Dr. Monica Trujillo (right) is looking for evidence of COVID-19 in New York City area wastewater. Dr. Trujillo retrieved samples from the Newtown Creek Wastewater Treatment Plant in Greenpoint, Brooklyn

Queensborough Community College Associate Professor Dr. Monica Trujillo (right) is looking for evidence of COVID-19 in New York City area wastewater. Dr. Trujillo retrieved samples from the Newtown Creek Wastewater Treatment Plant in Greenpoint, Brooklyn, in early August.

The project was initiated in May with the New York City Department of Environmental Protection and the Westchester County Department of Environmental Facilities. Weekly sampling from their combined 21 sewage treatment plants and testing will likely continue through 2021.

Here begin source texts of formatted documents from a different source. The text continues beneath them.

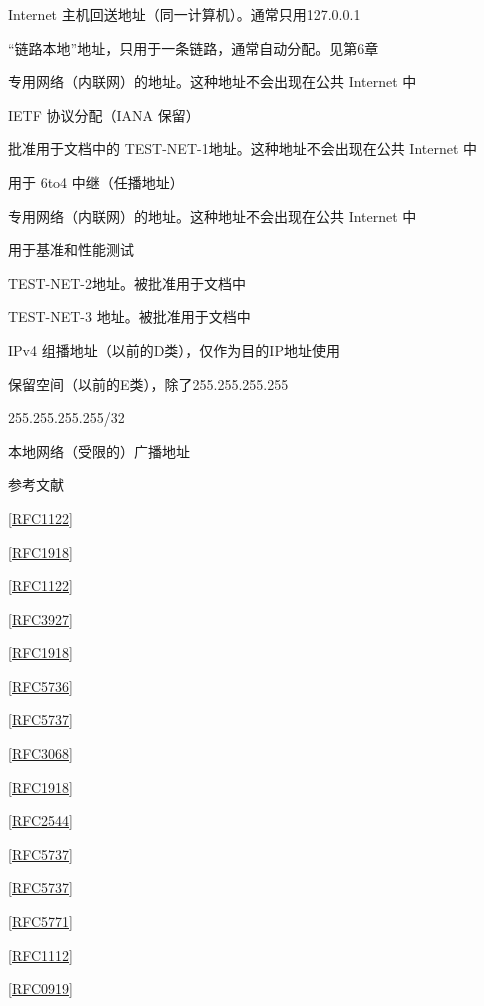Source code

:Internet 主机回送地址（同一计算机）。通常只用127.0.0.1

“链路本地”地址，只用于一条链路，通常自动分配。见第6章

专用网络（内联网）的地址。这种地址不会出现在公共 Internet 中

IETF 协议分配（IANA 保留）

批准用于文档中的 TEST-NET-1地址。这种地址不会出现在公共 Internet 中

用于 6to4 中继（任播地址）

专用网络（内联网）的地址。这种地址不会出现在公共 Internet 中

用于基准和性能测试

TEST-NET-2地址。被批准用于文档中

TEST-NET-3 地址。被批准用于文档中

IPv4 组播地址（以前的D类），仅作为目的IP地址使用

保留空间（以前的E类），除了255.255.255.255

255.255.255.255/32

本地网络（受限的）广播地址

参考文献

\href{https://www.rfc-editor.org/rfc/rfc1122}{[RFC1122]}

\href{https://www.rfc-editor.org/rfc/rfc1918}{[RFC1918]}

\href{https://www.rfc-editor.org/rfc/rfc1122}{[RFC1122]}

\href{https://www.rfc-editor.org/rfc/rfc3927}{[RFC3927]}

\href{https://www.rfc-editor.org/rfc/rfc1918}{[RFC1918]}

\href{https://www.rfc-editor.org/rfc/rfc5736}{[RFC5736]}

\href{https://www.rfc-editor.org/rfc/rfc5737}{[RFC5737]}

\href{https://www.rfc-editor.org/rfc/rfc3068}{[RFC3068]}

\href{https://www.rfc-editor.org/rfc/rfc1918}{[RFC1918]}

\href{https://www.rfc-editor.org/rfc/rfc2544}{[RFC2544]}

\href{https://www.rfc-editor.org/rfc/rfc5737}{[RFC5737]}

\href{https://www.rfc-editor.org/rfc/rfc5737}{[RFC5737]}

\href{https://www.rfc-editor.org/rfc/rfc5771}{[RFC5771]}

\href{https://www.rfc-editor.org/rfc/rfc1112}{[RFC1112]}

\href{https://www.rfc-editor.org/rfc/rfc0919}{[RFC0919]}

Dr. John Dennehy and colleagues at Queens College and Dr. Trujillo are processing the specimens. The testing uses RT-qPCR, a technique that allows the detection of the SARS-CoV-2 RNA or genetic information. Dr. Davida Smyth, at The New School, is sequencing the positive samples.

The preliminary results of their collaborative research has allowed the team to detect the presence of the virus in most samples obtained from the NYC DEP.  

“We expect that, as we look deeper and longer at the data, we can begin to form some theories about each community based on our findings at each facility, better enabling the long-term response to this and similar health crises,” Dr. Trujillo added.

Trujillo and most members of the investigative team are immigrants, representing many groups in the community who suffered from COVID-19. Both Drs. Dennehy and Trujillo are looking to create opportunities for undergraduates to work with the NYC DEP in wastewater surveillance so students can contribute directly to the health and well-being of their families and neighborhoods. Queensborough alumnus Kaung Myat “Zach” San is employed as laboratory technician on the project.

“Collaboration among CUNY colleges, communities and city agencies that involve students make all of us, and our city, stronger,” Trujillo said.

“This research has had a profound effect on me. We researchers care deeply for our students, their lives and their homes. If we understand COVID-19 better we can treat our communities better.”